Des assemblées générales sont et seront organisées dans de nombreux services d’ici le 9 février (date de présentation officielle du projet du PDG aux agents). Lors des premières AGs, la participation était importante. Des préavis de grève sont en débat.

Par ailleurs, des maires manifestent leur mécontentement :

http://www.ledauphine.com/savoie/2018/01/26/la-plagne-coup-de-gueule-aux-rencontres-meteo-france

https://france3-regions.francetvinfo.fr/occitanie/lozere/mende/maire-mende-ecrit-au-pdg-meteo-france-se-plaindre-previsions-lozere-1398675.html

 Le PDG rencontre la tutelle le vendredi 2 février pour présentation/validation de son projet.

Soutenez, signez la pétition lancée par des agents de l’IGN !

POUR UNE INFORMATION  TRANSPARENTE SUR L’AVENIR DE L’IGN

ET SON ORGANISATION TERRITORIALE

Monsieur le Directeur Général de L’IGN,

La lettre du ministre M. Hulot suscite beaucoup de questions et d’inquiétudes sur l’avenir de l’IGN. Que deviennent ses missions, ses implantations régionales, ses agents ?

A ce jour, nos seules certitudes sont celles-ci :

« Les efforts demandés seront donc importants. Ils ne peuvent être absorbés par de simples mesures de gestion et nécessitent un projet global d’établissement…

En particulier, l’organisation territoriale de l’établissement pourra être questionnée, de même que ses fonctions commerciales, du fait du choix clair du gouvernement en faveur de l’open data. »

Nous avons besoin d’être informés officiellement par la direction de l’IGN sur les orientations envisagées ainsi que sur les méthodes de travail mises en place. Qui sera impliqué dans la réflexion ? L’encadrement ? Des spécialistes des métiers concernés ? Les organisations syndicales ? Les choix et orientations vont être déterminants pour l’avenir de l’IGN et donc de ses agents.

Concertation et communication sont essentielles et incontournables. A ce jour, beaucoup d’informations circulent mais aucune information officielle n’émane de la direction. Il nous faut des réponses claires aux questions que légitimement nous nous posons. Elles sont nombreuses et pour n’en citer que quelques-unes : Le budget de l’IGN a été voté avec un déficit de plusieurs millions d’euros. Il va être accentué par la gratuité des données. Quel impact aura l’Open Data sur les agents de la DPC, du marketing, de la diffusion, etc…? Que devient la production (RGE et la collecte,…) ? Quid de l’encadrement et des services support ? Que deviennent les activités forestières ?

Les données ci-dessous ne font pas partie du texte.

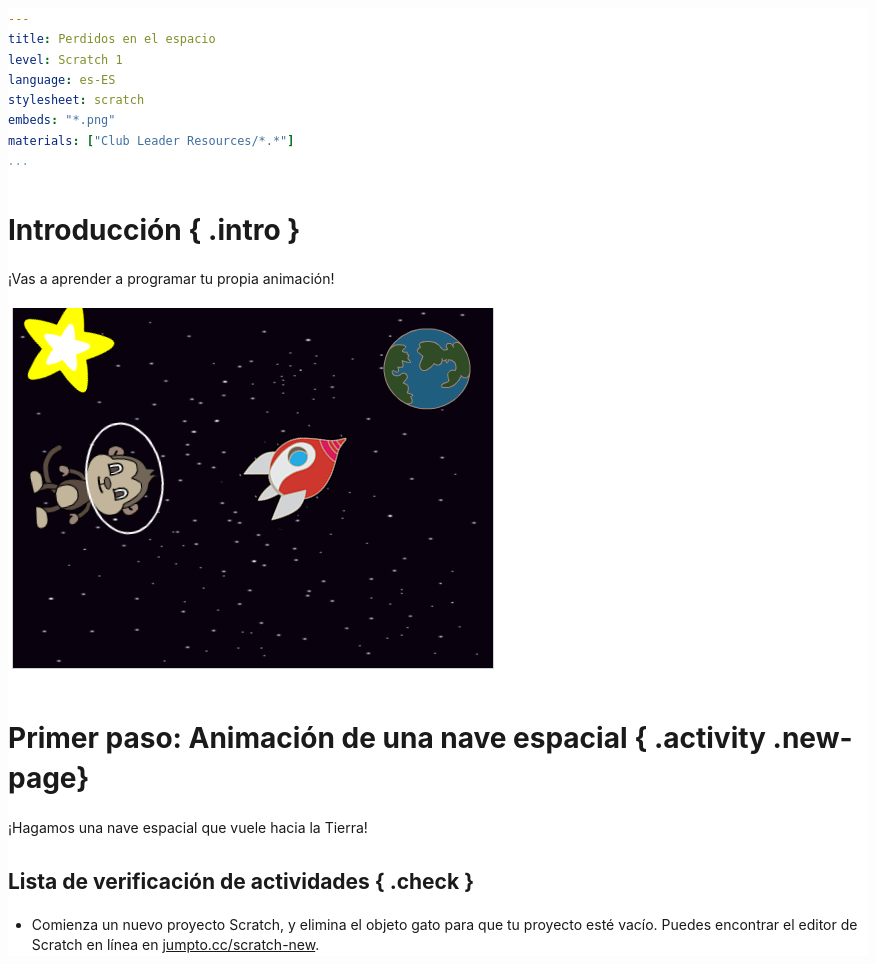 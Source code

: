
```yaml
---
title: Perdidos en el espacio
level: Scratch 1
language: es-ES
stylesheet: scratch
embeds: "*.png"
materials: ["Club Leader Resources/*.*"]
...
```


# Introducción { .intro }

¡Vas a aprender a programar tu propia animación!

<div class="scratch-preview">
  <iframe allowtransparency="true" width="485" height="402" src="http://scratch.mit.edu/projects/embed/26818098/?autostart=false" frameborder="0"></iframe>
  <img src="space-final.png">
</div>

# Primer paso: Animación de una nave espacial { .activity .new-page}

¡Hagamos una nave espacial que vuele hacia la Tierra!

## Lista de verificación de actividades { .check }

+ Comienza un nuevo proyecto Scratch, y elimina el objeto gato para que tu proyecto esté vacío. Puedes encontrar el editor de Scratch en línea en <a href="http://jumpto.cc/scratch-new">jumpto.cc/scratch-new</a>.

Bien conscients de la nécessité de faire évoluer nos métiers dans un contexte où l’information géographique devient essentielle, nous restons attachés à notre mission de service public et nous nous opposons à son délitement.

Le personnel de l’IGN est  soucieux et inquiet du devenir de l’établissement, de ses missions, de ses métiers.

Une information officielle et transparente sur ce projet de réorganisation est indispensable. Les enjeux sont cruciaux, nous resterons mobilisés.

Pétition soutenue par les syndicats CGT et UNSA de l’IGN

Version PDF de la pétition

Signer la pétition en ligne

Complément du 6 février 2018 : la pétition avec 492 signatures a été remise au DG de l’IGN par les représentants CGT et UNSA lors de l’entrevue du lundi 5 février 2018 à laquelle la Direction générale avait convié les syndicats de l’IGN.